● TASK INSTRUCTIONS:
Carry over every entry exactly as written, though not the pictures it contains.

● RECORDS SHOWN:
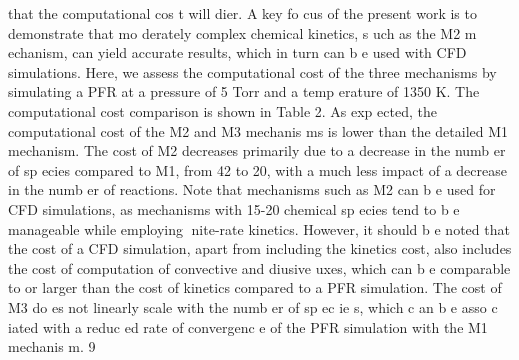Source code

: \documentclass[10pt, letterpaper]{article}
\begin{document}
that the computational cos t will dier. A key fo cus of the present work is to demonstrate that mo derately
complex chemical kinetics, s uch as the M2 m echanism, can yield accurate results, which in turn can b e used
with CFD simulations. Here, we assess the computational cost of the three mechanisms by simulating a
PFR at a pressure of 5 Torr and a temp erature of 1350 K. The computational cost comparison is shown in
Table 2.
As exp ected, the computational cost of the M2 and M3 mechanis ms is lower than the detailed M1
mechanism. The cost of M2 decreases primarily due to a decrease in the numb er of sp ecies compared to M1,
from 42 to 20, with a much less impact of a decrease in the numb er of reactions. Note that mechanisms such
as M2 can b e used for CFD simulations, as mechanisms with 15-20 chemical sp ecies tend to b e manageable
while employing nite-rate kinetics. However, it should b e noted that the cost of a CFD simulation, apart
from including the kinetics cost, also includes the cost of computation of convective and diusive 
uxes,
which can b e comparable to or larger than the cost of kinetics compared to a PFR simulation. The cost
of M3 do es not linearly scale with the numb er of sp ec ie s, which c an b e asso c iated with a reduc ed rate of
convergenc e of the PFR simulation with the M1 mechanis m.
9
\end{document}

● ANSWER AREA:
Source code

: \documentclass[10pt, letterpaper]{article}
\begin{document}
that the computational cos t will dier. A key fo cus of the present work is to demonstrate that mo derately
complex chemical kinetics, s uch as the M2 m echanism, can yield accurate results, which in turn can b e used
with CFD simulations. Here, we assess the computational cost of the three mechanisms by simulating a
PFR at a pressure of 5 Torr and a temp erature of 1350 K. The computational cost comparison is shown in
Table 2.
As exp ected, the computational cost of the M2 and M3 mechanis ms is lower than the detailed M1
mechanism. The cost of M2 decreases primarily due to a decrease in the numb er of sp ecies compared to M1,
from 42 to 20, with a much less impact of a decrease in the numb er of reactions. Note that mechanisms such
as M2 can b e used for CFD simulations, as mechanisms with 15-20 chemical sp ecies tend to b e manageable
while employing nite-rate kinetics. However, it should b e noted that the cost of a CFD simulation, apart
from including the kinetics cost, also includes the cost of computation of convective and diusive 
uxes,
which can b e comparable to or larger than the cost of kinetics compared to a PFR simulation. The cost
of M3 do es not linearly scale with the numb er of sp ec ie s, which c an b e asso c iated with a reduc ed rate of
convergenc e of the PFR simulation with the M1 mechanis m.
9
\end{document}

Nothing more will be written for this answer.